- What is needed -
When the word "single" shows up in a line of the data below, copy that whole line.
*** Block opens ***
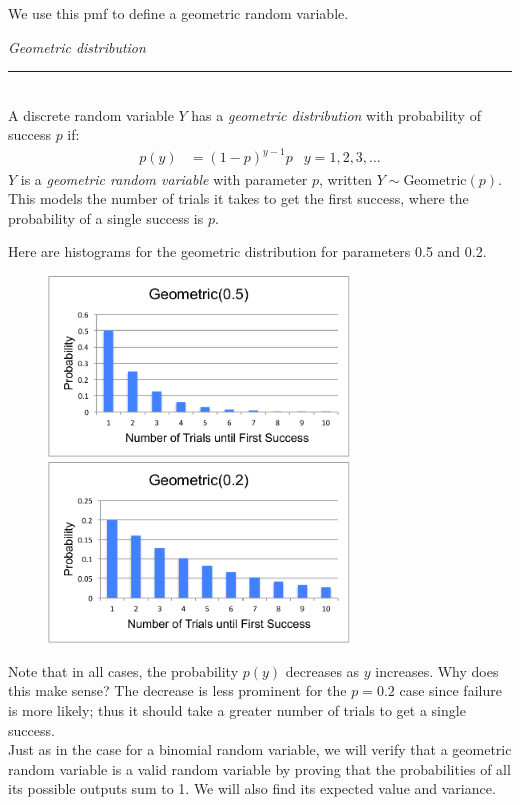 \documentclass[notes.tex]{subfiles}
\begin{document}
We use this pmf to define a geometric random variable.

\begin{framed}
  \emph{Geometric distribution}\\
  \rule{\dimexpr{}\fboxrule}{.1pt} \\
A discrete random variable $Y$ has a \emph{geometric distribution} with probability of success $p$ if: 
\begin{align*}
p(y) &= (1-p)^{y-1} p & y = 1, 2, 3, \dots
\end{align*}
$Y$ is a \emph{geometric random variable} with parameter $p$, written $Y \sim \text{Geometric}(p)$. This models the number of trials it takes to get the first success, where the probability of a single success is $p$.
\end{framed}

Here are histograms for the geometric distribution for parameters 0.5 and 0.2. 

\begin{figure}[H]
\centering
\includegraphics[width=8cm]{geometric5}
\includegraphics[width=8cm]{geometric2}
\end{figure}

Note that in all cases, the probability $p(y)$ decreases as $y$ increases. Why does this make sense? The decrease is less prominent for the $p = 0.2$ case since failure is more likely; thus it should take a greater number of trials to get a single success.\\

Just as in the case for a binomial random variable, we will verify that a geometric random variable is a valid random variable by proving that the probabilities of all its possible outputs sum to 1. We will also find its expected value and variance.\\
\end{document}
*** Block closes ***
- Exercise output -
$Y$ is a \emph{geometric random variable} with parameter $p$, written $Y \sim \text{Geometric}(p)$. This models the number of trials it takes to get the first success, where the probability of a single success is $p$.
Note that in all cases, the probability $p(y)$ decreases as $y$ increases. Why does this make sense? The decrease is less prominent for the $p = 0.2$ case since failure is more likely; thus it should take a greater number of trials to get a single success.\\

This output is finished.